INTERACTIONS Drug: Ranitidine increases alendronate availability. Food: Calcium and food
(especially dairy products) reduce alendronate absorption.
CLOTRIMAZOLE
CLASSIFICATION: ANTIINFECTIVE; ANTIBIOTIC; ANTIFUNGAL
ACTION: Has broad-spectrum fungicidal activity. Acts by altering fungal cell membrane permeability,
permitting loss of phosphorous compounds, potassium, and other essential intracellular constituents
with consequent loss of ability to replicate.
INDICATIONS: Dermal infections including tinea pedis, tinea cruris, tinea corporis, tinea versicolor;
also vulvovaginal and oropharyngeal candidiasis.
ADVERSE REACTIONS GI: Abnormal liver function tests; occasional nausea and vomiting (with oral
troche). Skin: Stinging, erythema, edema, vesication, desquamation, pruritus, urticaria, skin
fissures.
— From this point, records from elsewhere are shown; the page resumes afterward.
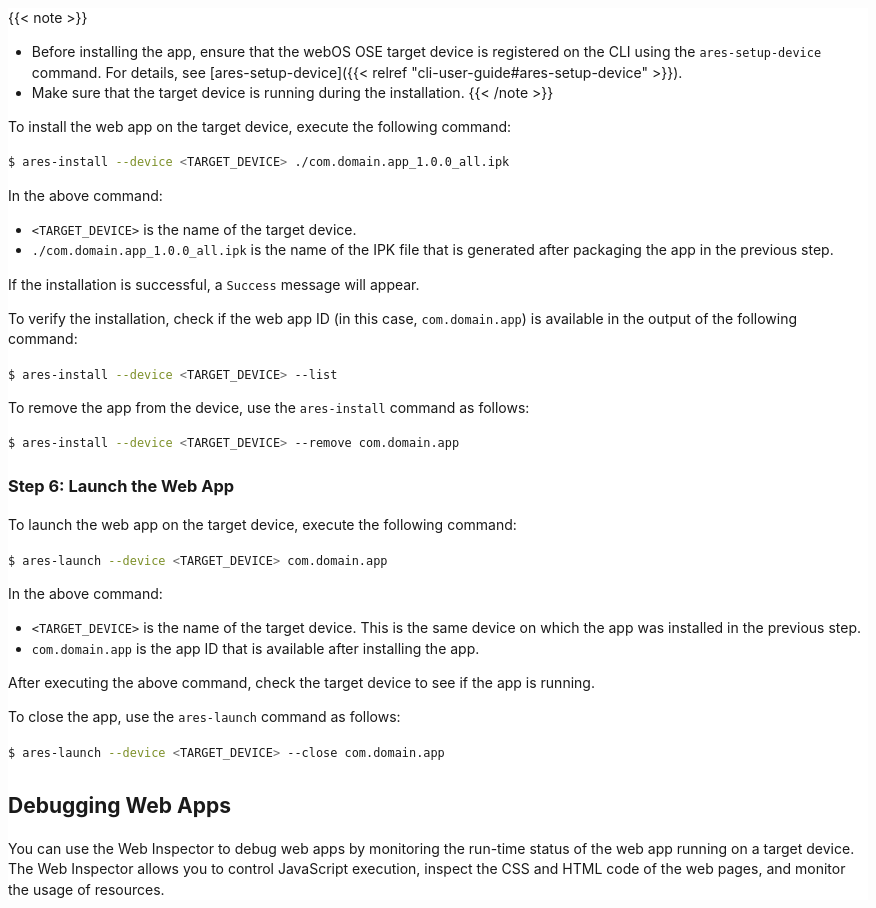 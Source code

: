 {{< note >}}
* Before installing the app, ensure that the webOS OSE target device is registered on the CLI using the `ares-setup-device` command. For details, see [ares-setup-device]({{< relref "cli-user-guide#ares-setup-device" >}}).
* Make sure that the target device is running during the installation.
{{< /note >}}

To install the web app on the target device, execute the following command:

``` bash
$ ares-install --device <TARGET_DEVICE> ./com.domain.app_1.0.0_all.ipk
```

In the above command:

- `<TARGET_DEVICE>` is the name of the target device.
- `./com.domain.app_1.0.0_all.ipk` is the name of the IPK file that is generated after packaging the app in the previous step.

If the installation is successful, a `Success` message will appear.

To verify the installation, check if the web app ID (in this case, `com.domain.app`) is available in the output of the following command:

``` bash
$ ares-install --device <TARGET_DEVICE> --list
```

To remove the app from the device, use the `ares-install` command as follows:

``` bash
$ ares-install --device <TARGET_DEVICE> --remove com.domain.app
```


### Step 6: Launch the Web App

To launch the web app on the target device, execute the following command:

``` bash
$ ares-launch --device <TARGET_DEVICE> com.domain.app
```

In the above command:

- `<TARGET_DEVICE>` is the name of the target device. This is the same device on which the app was installed in the previous step.
- `com.domain.app` is the app ID that is available after installing the app.

After executing the above command, check the target device to see if the app is running.

To close the app, use the `ares-launch` command as follows:

``` bash
$ ares-launch --device <TARGET_DEVICE> --close com.domain.app
```

## Debugging Web Apps

You can use the Web Inspector to debug web apps by monitoring the run-time status of the web app running on a target device. The Web Inspector allows you to control JavaScript execution, inspect the CSS and HTML code of the web pages, and monitor the usage of resources.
Urogenital: Mild burning sensation, lower abdominal cramps, bloating, cystitis, urethritis, mild
urinary frequency, vulval erythema and itching, pain and vaginal soreness during intercourse
INTERACTIONS Drug: Intravaginal preparations may inactivate SPERMICIDES.
CONTRAINDICATIONS: Ophthalmic uses; systemic mycoses. Safe use during pregnancy (category C
for oral troches, category B for topical preparations), lactation, and in children <3 y not established
NURSING CONSIDERATIONS:
Evaluate effectiveness of treatment. Report any signs of skin irritation with dermal
preparations.
Anticipate signs of clinical improvement within the first week of drug use.